I imagine a couple advancements will be made in the next 7 months or so, are there any thing(components) I should keep my eyes out for in the near future??
 
I got your message but its like any build kinda hard to tell you what to buy. I can more easily tell you what not to buy. Ive seen some silly builds lately telling people to get shit video cards that will barely play BF4 on medium in 1080p.

Right now were getting some new top end offerings in video cards. Other than that nvidia is shoving some rebrands down the line which will actually work out good for some of us price for performance wise but not quite what we expected.

Got a new generation of intel cpu's coming out soon. That to me would be worth the wait but video cards right now nothing fantabulous coming out on a budget.
 
The Sabertooth Z77 board and i7-2700k is a rock solid combo and the chip is kind of a bargain, the board becoming more so. Get a beefy power supply, the one thing computers seem to never do is require less power as they advance. SSD SSD SSD SSD SSD, can't say that enough.
 
Get a beefy power supply, the one thing computers seem to never do is require less power as they advance.
While we would all agree get a beefy power supply. I would disagree on computers needing more power. Quite the opposite. The average person has changed their PC to need more power than it ever did. Multiple GPU's, a ton of drives, cooling you name it it consumes a ton of power. But once you have a system like that the next upgrade of comparable equipment will end up using less power.

When it comes to next gen CPU's they actually are going doing in power consumption each generation for a given category. High performance offerings WILL surface consuming great deals of power but these are usually insane items not inline with something from the previous generation.
Hate to use Toms but alot of the other charts are out of date:
power_psu_idle.jpg
Notice the i7-2600K/2700K use less power than their counterparts such as the socket 1156 i7-870. Now thats just a comparison between 2 consumer oriented models. The i7-2700K's performance greatly exceeds even the server to consumer oriented 1366 platform offerings like the i7-960 which consumer glorious amounts of power. Going yet another generation newer not seen in this chart the 3770K is rated for 77 watts TDP while the 2700K is rated for 95 TDP. In theory they both consume less than that and can consume more but the next generation continues to sip less power.

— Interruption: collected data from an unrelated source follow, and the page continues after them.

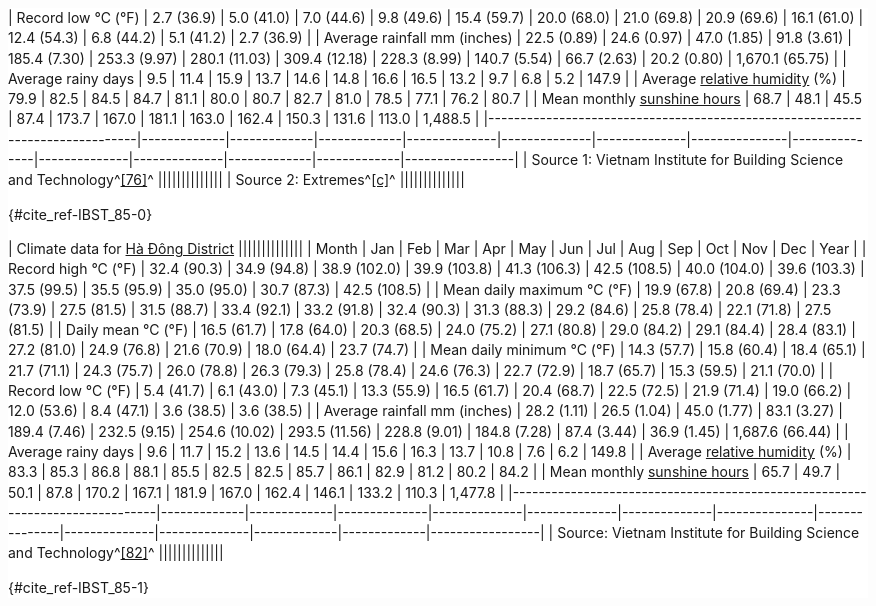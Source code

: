 |                              Record low °C (°F)                              | 2.7 (36.9)  | 5.0 (41.0)  | 7.0 (44.6)  |  9.8 (49.6)  | 15.4 (59.7)  | 20.0 (68.0)  |  21.0 (69.8)  |  20.9 (69.6)  | 16.1 (61.0)  | 12.4 (54.3)  | 6.8 (44.2)  | 5.1 (41.2)  |   2.7 (36.9)    |
|                         Average rainfall mm (inches)                         | 22.5 (0.89) | 24.6 (0.97) | 47.0 (1.85) | 91.8 (3.61)  | 185.4 (7.30) | 253.3 (9.97) | 280.1 (11.03) | 309.4 (12.18) | 228.3 (8.99) | 140.7 (5.54) | 66.7 (2.63) | 20.2 (0.80) | 1,670.1 (65.75) |
|                              Average rainy days                              |     9.5     |    11.4     |    15.9     |     13.7     |     14.6     |     14.8     |     16.6      |     16.5      |     13.2     |     9.7      |     6.8     |     5.2     |      147.9      |
| Average [relative humidity](/wiki/Relative_humidity "Relative humidity") (%) |    79.9     |    82.5     |    84.5     |     84.7     |     81.1     |     80.0     |     80.7      |     82.7      |     81.0     |     78.5     |    77.1     |    76.2     |      80.7       |
|  Mean monthly [sunshine hours](/wiki/Sunshine_duration "Sunshine duration")  |    68.7     |    48.1     |    45.5     |     87.4     |    173.7     |    167.0     |     181.1     |     163.0     |    162.4     |    150.3     |    131.6    |    113.0    |     1,488.5     |
|------------------------------------------------------------------------------|-------------|-------------|-------------|--------------|--------------|--------------|---------------|---------------|--------------|--------------|-------------|-------------|-----------------|
| Source 1: Vietnam Institute for Building Science and Technology^[\[76\]](#cite_note-IBST1-78)^                                                                                                                                                                     ||||||||||||||
| Source 2: Extremes^[\[c\]](#cite_note-84)^                                                                                                                                                                                                                         ||||||||||||||

{#cite_ref-IBST_85-0}

|                                                                                    Climate data for [Hà Đông District](/wiki/H%C3%A0_%C4%90%C3%B4ng_District "Hà Đông District")                                                                                    ||||||||||||||
|                                    Month                                     |     Jan     |     Feb     |     Mar      |     Apr      |     May      |     Jun      |      Jul      |      Aug      |     Sep      |     Oct      |     Nov     |     Dec     |      Year       |
|                             Record high °C (°F)                              | 32.4 (90.3) | 34.9 (94.8) | 38.9 (102.0) | 39.9 (103.8) | 41.3 (106.3) | 42.5 (108.5) | 40.0 (104.0)  | 39.6 (103.3)  | 37.5 (99.5)  | 35.5 (95.9)  | 35.0 (95.0) | 30.7 (87.3) |  42.5 (108.5)   |
|                          Mean daily maximum °C (°F)                          | 19.9 (67.8) | 20.8 (69.4) | 23.3 (73.9)  | 27.5 (81.5)  | 31.5 (88.7)  | 33.4 (92.1)  |  33.2 (91.8)  |  32.4 (90.3)  | 31.3 (88.3)  | 29.2 (84.6)  | 25.8 (78.4) | 22.1 (71.8) |   27.5 (81.5)   |
|                              Daily mean °C (°F)                              | 16.5 (61.7) | 17.8 (64.0) | 20.3 (68.5)  | 24.0 (75.2)  | 27.1 (80.8)  | 29.0 (84.2)  |  29.1 (84.4)  |  28.4 (83.1)  | 27.2 (81.0)  | 24.9 (76.8)  | 21.6 (70.9) | 18.0 (64.4) |   23.7 (74.7)   |
|                          Mean daily minimum °C (°F)                          | 14.3 (57.7) | 15.8 (60.4) | 18.4 (65.1)  | 21.7 (71.1)  | 24.3 (75.7)  | 26.0 (78.8)  |  26.3 (79.3)  |  25.8 (78.4)  | 24.6 (76.3)  | 22.7 (72.9)  | 18.7 (65.7) | 15.3 (59.5) |   21.1 (70.0)   |
|                              Record low °C (°F)                              | 5.4 (41.7)  | 6.1 (43.0)  |  7.3 (45.1)  | 13.3 (55.9)  | 16.5 (61.7)  | 20.4 (68.7)  |  22.5 (72.5)  |  21.9 (71.4)  | 19.0 (66.2)  | 12.0 (53.6)  | 8.4 (47.1)  | 3.6 (38.5)  |   3.6 (38.5)    |
|                         Average rainfall mm (inches)                         | 28.2 (1.11) | 26.5 (1.04) | 45.0 (1.77)  | 83.1 (3.27)  | 189.4 (7.46) | 232.5 (9.15) | 254.6 (10.02) | 293.5 (11.56) | 228.8 (9.01) | 184.8 (7.28) | 87.4 (3.44) | 36.9 (1.45) | 1,687.6 (66.44) |
|                              Average rainy days                              |     9.6     |    11.7     |     15.2     |     13.6     |     14.5     |     14.4     |     15.6      |     16.3      |     13.7     |     10.8     |     7.6     |     6.2     |      149.8      |
| Average [relative humidity](/wiki/Relative_humidity "Relative humidity") (%) |    83.3     |    85.3     |     86.8     |     88.1     |     85.5     |     82.5     |     82.5      |     85.7      |     86.1     |     82.9     |    81.2     |    80.2     |      84.2       |
|  Mean monthly [sunshine hours](/wiki/Sunshine_duration "Sunshine duration")  |    65.7     |    49.7     |     50.1     |     87.8     |    170.2     |    167.1     |     181.9     |     167.0     |    162.4     |    146.1     |    133.2    |    110.3    |     1,477.8     |
|------------------------------------------------------------------------------|-------------|-------------|--------------|--------------|--------------|--------------|---------------|---------------|--------------|--------------|-------------|-------------|-----------------|
| Source: Vietnam Institute for Building Science and Technology^[\[82\]](#cite_note-IBST-85)^                                                                                                                                                                         ||||||||||||||

{#cite_ref-IBST_85-1}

Graphics cards on the other hand are an interesting animal. Often times a model category is aimed to stay under a certain amount of power and not necessarily use much less than the generation before. But the continuing drop in process size and efficiency gained in new architectures tend to naturally still do this.
untitled-1.jpg
It would seem early tests indicate the GTX 780 is set to consume about the same amount of power as the GTX 580. Most of the cards in this particular chart either consume less power or about the same as their equivalent from a generation or two ago.

There is little wrong with going with more power than needed. The PSU will last longer, the efficiency is often at its best half way in and you will have room to expand. But unless your using more GPU's and more storage devices every year, computers tend to use less power as they advance.
 
Ehh, well I dont plan on getting more storage device and gpus every year....figure if this new machine will last me as long as the one i have now, im in good shape
 
Ehh, well I dont plan on getting more storage device and gpus every year....figure if this new machine will last me as long as the one i have now, im in good shape

I went 750 watt because I figured I was gonna do dual 580's. Ended up doing the 570 single. Both CPU and GPU overclocked and overvolted pull 370 watts from the wall (less DC draw on the PSU you have to figure in AC to DC efficiency) put me in a great spot. Thats with 5 mechanical hard drives a sound card and some fans. Most single GPU builds can easily be handled by a decent 650 watt PSU. Reliability is usually the thing to worry about when picking though. Clean power is very important in computing especially with overclocking.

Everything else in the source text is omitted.